[Serve][LLM] Don't fetch LLMConfig from replicas at ingress startup#63065
Conversation
Bug: With min_replicas=0, deploying an OpenAI ingress force-starts every LLMServer at startup, defeating scale-to-zero and gating /-/healthz on every model successfully starting at least once. Root cause: OpenAiIngress.__init__ schedules _setup_handle_and_config_maps, which awaits handle.llm_config.remote() per deployment. With 0 replicas, each call queues at the router, bumps ongoing_requests to 1, and trips autoscaling 0 -> 1. The fetched LLMConfig is identical to what build_openai_app already holds in memory. Fix: Pass static metadata to the ingress directly. OpenAiIngress now takes llm_deployments: Dict[str, DeploymentHandle], model_cards: Dict[str, ModelCard], and lora_paths: Optional[Dict[str, str]]. build_openai_app, build_dev_openai_app, build_pd_openai_app, and build_dp_openai_app construct these dicts up front. get_lora_model_metadata takes base_path instead of LLMConfig.
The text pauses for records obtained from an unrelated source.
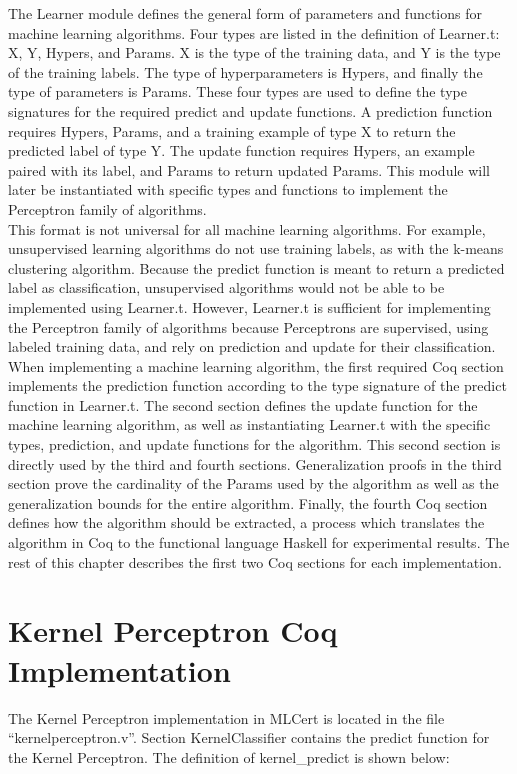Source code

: The Learner module defines the general form of parameters and functions for machine learning algorithms. Four types are listed in the definition of Learner.t: X, Y, Hypers, and Params. X is the type of the training data, and Y is the type of the training labels. The type of hyperparameters is Hypers, and finally the type of parameters is Params. These four types are used to define the type signatures for the required predict and update functions. A prediction function requires Hypers, Params, and a training example of type X to return the predicted label of type Y. The update function requires Hypers, an example paired with its label, and Params to return updated Params. This module will later be instantiated with specific types and functions to implement the Perceptron family of algorithms. 
\\This format is not universal for all machine learning algorithms. For example, unsupervised learning algorithms do not use training labels, as with the k-means clustering algorithm. Because the predict function is meant to return a predicted label as classification, unsupervised algorithms would not be able to be implemented using Learner.t. However, Learner.t is sufficient for implementing the Perceptron family of algorithms because Perceptrons are supervised, using labeled training data, and rely on prediction and update for their classification.
\\When implementing a machine learning algorithm, the first required Coq section implements the prediction function according to the type signature of the predict function in Learner.t. The second section defines the update function for the machine learning algorithm, as well as instantiating Learner.t with the specific types, prediction, and update functions for the algorithm. This second section is directly used by the third and fourth sections. Generalization proofs in the third section prove the cardinality of the Params used by the algorithm as well as the generalization bounds for the entire algorithm. Finally, the fourth Coq section defines how the algorithm should be extracted, a process which translates the algorithm in Coq to the functional language Haskell for experimental results. The rest of this chapter describes the first two Coq sections for each implementation.
\section{Kernel Perceptron Coq Implementation}\label{KPCoqImp}
The Kernel Perceptron implementation in MLCert is located in the file ``kernelperceptron.v''. Section KernelClassifier contains the predict function for the Kernel Perceptron. The definition of kernel\_predict is shown below:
Tests updated. Signed-off-by: Kourosh Hakhamaneshi <kourosh@anyscale.com>
There was a problem hiding this comment.
Code Review
This pull request refactors the OpenAiIngress initialization to accept llm_deployments, model_cards, and lora_paths as dictionaries keyed by model ID, replacing the previous list-based approach. This change removes the asynchronous remote fetching of model configurations during setup, simplifying the ingress lifecycle and improving initialization reliability. Feedback suggests consolidating the duplicated logic for preparing these arguments in build_openai_app and build_dev_openai_app into a shared helper function to improve maintainability.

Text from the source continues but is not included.